The complex kinship structures of the past, sanctified by
Confucianism, had eroded because of urbanization but did not
disappear. In 1990 Koreans were more likely to live in nuclear
families than their parents or grandparents, but old Confucian
ideas of filial piety still were strong. At the same time,
contemporary social values were influenced by traditional but
non-Confucian Korean values, such as shamanism and Buddhism, and
by ideas brought into the country from the West and Japan.

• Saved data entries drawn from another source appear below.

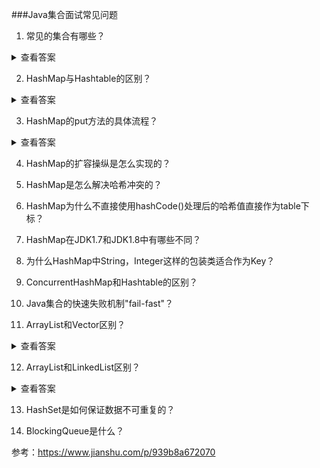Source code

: ###Java集合面试常见问题

1. 常见的集合有哪些？

<details>
  <summary>查看答案</summary>
  <div>
    <p>Collection接口和Map接口是所有集合框架的父接口</p>
    <p>Collection接口主要的子接口有：List和Set</p>
    <p>Map接口的主要实现有：HashMap，Hashtable，LinkedHashMap，TreeMap，ConcurrentHashMap，Properties</p>
    <p>List接口的主要实现有：ArrayList，LinkedList，Vector，Stack</p>
    <p>Set接口的主要实现有：HashSet，TreeSet，LinkedHashSet
  </div>
</details>

2. HashMap与Hashtable的区别？

<details>
	<summary>查看答案</summary>
	<div>
		<table>
			<tr>
				<th>HashMap</th>
				<th>Hashtable</th>
			</tr>
			<tr>
				<td>非同步，线程不安全</td>
				<td>使用了synchronized关键字，线程安全</td>
			</tr>
			<tr>
				<td>允许k-v为null</td>
				<td>不允许k-v为null</td>
			</tr>
			<tr>
				<td>继承AbstractMap类</td>
				<td>继承Dictionary类</td>
			</tr>
		</table>
	</div>
</details>

3. HashMap的put方法的具体流程？

<details>
	<summary>查看答案</summary>
	<link>
	<a href = "https://www.jianshu.com/p/939b8a672070">图片来源</a>
	<img src="../../resources/images/collection/map_put.png" />
</details>

4. HashMap的扩容操纵是怎么实现的？

5. HashMap是怎么解决哈希冲突的？

6. HashMap为什么不直接使用hashCode()处理后的哈希值直接作为table下标？

7. HashMap在JDK1.7和JDK1.8中有哪些不同？

8. 为什么HashMap中String，Integer这样的包装类适合作为Key？

9. ConcurrentHashMap和Hashtable的区别？

10. Java集合的快速失败机制"fail-fast"？

11. ArrayList和Vector区别？
<details>
	<summary>查看答案</summary>
	<div>
		<table>
			<tr>
				<th>ArrayList</th>
				<th>Vector</th>
			</tr>
			<tr>
				<td>非同步</td>
				<td>同步，加了synchronized关键字</td>
			</tr>
			<tr>
				<td>容量扩充规则是（原容量+原容量*2）</td>
				<td>容易扩充规则是2倍原容量</td>
			</tr>
		</table>
	</div>
</details>

12. ArrayList和LinkedList区别？
<details>
	<summary>查看答案</summary>
	<div>
		<table>
			<tr>
				<th>ArrayList</th>
				<th>LinkedList</th>
			</tr>
			<tr>
				<td>底层动态数组</td>
				<td>底层双向链表，实现了List和Deque</td>
			</tr>
			<tr>
				<td>检索效率高，增删效率低</td>
				<td>检索效率低，增删效率高</td>
			</tr>
			<tr>
				<td>动态内存，消耗低</td>
				<td>内存消耗相对高</td>
			</tr>
		</table>
	</div>
</details>

13. HashSet是如何保证数据不可重复的？

14. BlockingQueue是什么？

参考：https://www.jianshu.com/p/939b8a672070


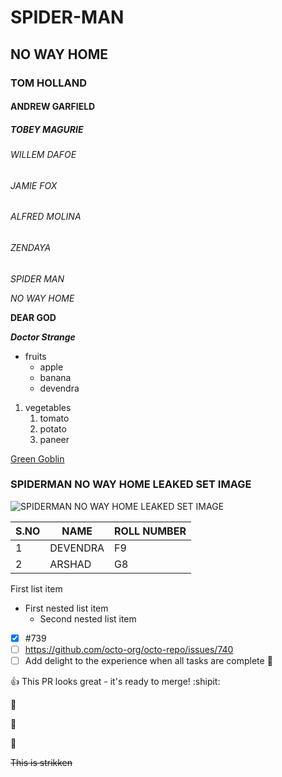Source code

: # SPIDER-MAN
## NO WAY HOME
### TOM HOLLAND
#### ANDREW GARFIELD
##### TOBEY MAGURIE
###### WILLEM DAFOE
###### JAMIE FOX
###### ALFRED MOLINA
###### ZENDAYA
*SPIDER MAN*

*NO WAY HOME*

**DEAR GOD**

***Doctor Strange***

* fruits
  * apple
  * banana
  * devendra
1. vegetables
    1. tomato
    2. potato
    3. paneer 

[Green Goblin](https://en.wikipedia.org/wiki/Green_Goblin)

### SPIDERMAN NO WAY HOME LEAKED SET IMAGE
![SPIDERMAN NO WAY HOME LEAKED SET IMAGE](https://sm.mashable.com/t/mashable_in/photo/default/spiderman-copy_kdw7.1248.jpg)

S.NO|NAME|ROLL NUMBER
----|----|----------
1|DEVENDRA|F9
2|ARSHAD|G8

First list item
   - First nested list item
     - Second nested list item

- [x] #739
- [ ] https://github.com/octo-org/octo-repo/issues/740
- [ ] Add delight to the experience when all tasks are complete :tada:

:+1: This PR looks great - it's ready to merge! :shipit:


🤡 

🌝 

🌚

~~This is strikken~~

The population of the Korean Peninsula, sharing a common
language, ethnic identity, and culture, was one of the world's
most homogeneous. Although there were significant regional
differences even within the relatively small land area of South
Korea, neither the Democratic People's Republic of Korea (North
Korea) nor South Korea had significant non-Korean ethnic
minorities. This homogeneity, and the sense of a shared
historical experience that it promoted, gave the people of South
Korea a strong sense of national purpose. However, the years of
Japanese colonial rule, the division of the peninsula after World
War II, the establishment of two antagonistic states in the north
and south, and the profound changes in the economy and society
caused by industrialization and urbanization since the 1950s led
many South Koreans to search anew for their national identity and
place in the world. Often, the concern for identity expressed
itself as xenophobia, the creation of a "national mythology" that
was given official or semiofficial sanction, or the search for
the special and unique "essence" of Korean culture.